> **Try it**
Give all the lines below again, exactly, with no pictures.

> **Data for this exercise**
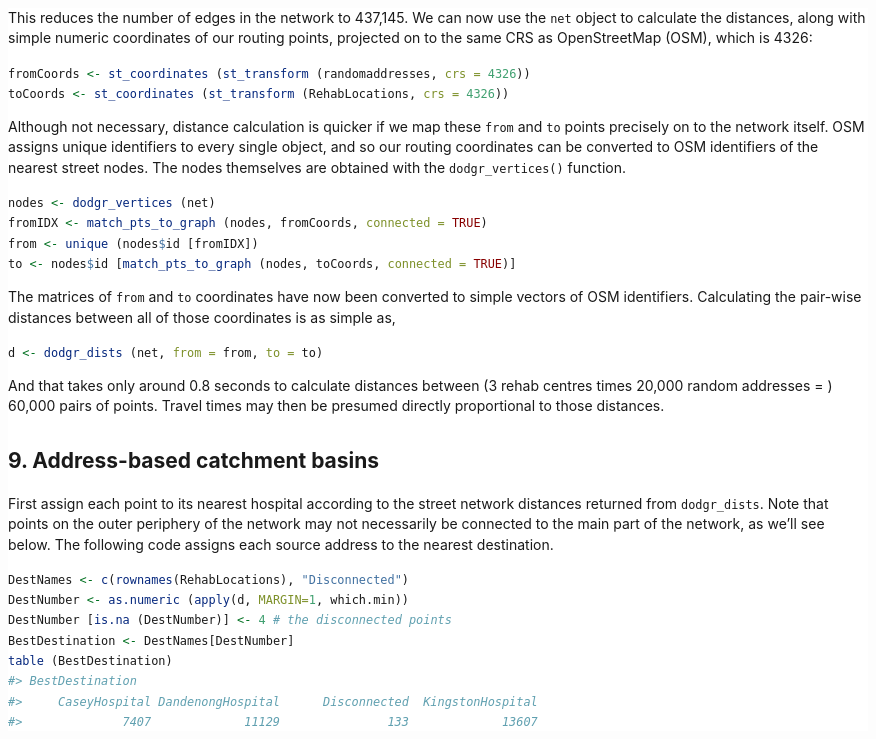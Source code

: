 This reduces the number of edges in the network to 437,145. We can now
use the `net` object to calculate the distances, along with simple
numeric coordinates of our routing points, projected on to the same CRS
as OpenStreetMap (OSM), which is
4326:

``` r
fromCoords <- st_coordinates (st_transform (randomaddresses, crs = 4326))
toCoords <- st_coordinates (st_transform (RehabLocations, crs = 4326))
```

Although not necessary, distance calculation is quicker if we map these
`from` and `to` points precisely on to the network itself. OSM assigns
unique identifiers to every single object, and so our routing
coordinates can be converted to OSM identifiers of the nearest street
nodes. The nodes themselves are obtained with the `dodgr_vertices()`
function.

``` r
nodes <- dodgr_vertices (net)
fromIDX <- match_pts_to_graph (nodes, fromCoords, connected = TRUE)
from <- unique (nodes$id [fromIDX])
to <- nodes$id [match_pts_to_graph (nodes, toCoords, connected = TRUE)]
```

The matrices of `from` and `to` coordinates have now been converted to
simple vectors of OSM identifiers. Calculating the pair-wise distances
between all of those coordinates is as simple as,

``` r
d <- dodgr_dists (net, from = from, to = to)
```

And that takes only around 0.8 seconds to calculate distances between (3
rehab centres times 20,000 random addresses = ) 60,000 pairs of points.
Travel times may then be presumed directly proportional to those
distances.

## 9\. Address-based catchment basins

First assign each point to its nearest hospital according to the street
network distances returned from `dodgr_dists`. Note that points on the
outer periphery of the network may not necessarily be connected to the
main part of the network, as we’ll see below. The following code assigns
each source address to the nearest destination.

``` r
DestNames <- c(rownames(RehabLocations), "Disconnected")
DestNumber <- as.numeric (apply(d, MARGIN=1, which.min))
DestNumber [is.na (DestNumber)] <- 4 # the disconnected points
BestDestination <- DestNames[DestNumber]
table (BestDestination)
#> BestDestination
#>     CaseyHospital DandenongHospital      Disconnected  KingstonHospital 
#>              7407             11129               133             13607
```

> **Exercise result**
Source code

: This reduces the number of edges in the network to 437,145. We can now
use the `net` object to calculate the distances, along with simple
numeric coordinates of our routing points, projected on to the same CRS
as OpenStreetMap (OSM), which is
4326:

``` r
fromCoords <- st_coordinates (st_transform (randomaddresses, crs = 4326))
toCoords <- st_coordinates (st_transform (RehabLocations, crs = 4326))
```

Although not necessary, distance calculation is quicker if we map these
`from` and `to` points precisely on to the network itself. OSM assigns
unique identifiers to every single object, and so our routing
coordinates can be converted to OSM identifiers of the nearest street
nodes. The nodes themselves are obtained with the `dodgr_vertices()`
function.

``` r
nodes <- dodgr_vertices (net)
fromIDX <- match_pts_to_graph (nodes, fromCoords, connected = TRUE)
from <- unique (nodes$id [fromIDX])
to <- nodes$id [match_pts_to_graph (nodes, toCoords, connected = TRUE)]
```

The matrices of `from` and `to` coordinates have now been converted to
simple vectors of OSM identifiers. Calculating the pair-wise distances
between all of those coordinates is as simple as,

``` r
d <- dodgr_dists (net, from = from, to = to)
```

And that takes only around 0.8 seconds to calculate distances between (3
rehab centres times 20,000 random addresses = ) 60,000 pairs of points.
Travel times may then be presumed directly proportional to those
distances.

## 9\. Address-based catchment basins

First assign each point to its nearest hospital according to the street
network distances returned from `dodgr_dists`. Note that points on the
outer periphery of the network may not necessarily be connected to the
main part of the network, as we’ll see below. The following code assigns
each source address to the nearest destination.

``` r
DestNames <- c(rownames(RehabLocations), "Disconnected")
DestNumber <- as.numeric (apply(d, MARGIN=1, which.min))
DestNumber [is.na (DestNumber)] <- 4 # the disconnected points
BestDestination <- DestNames[DestNumber]
table (BestDestination)
#> BestDestination
#>     CaseyHospital DandenongHospital      Disconnected  KingstonHospital 
#>              7407             11129               133             13607
```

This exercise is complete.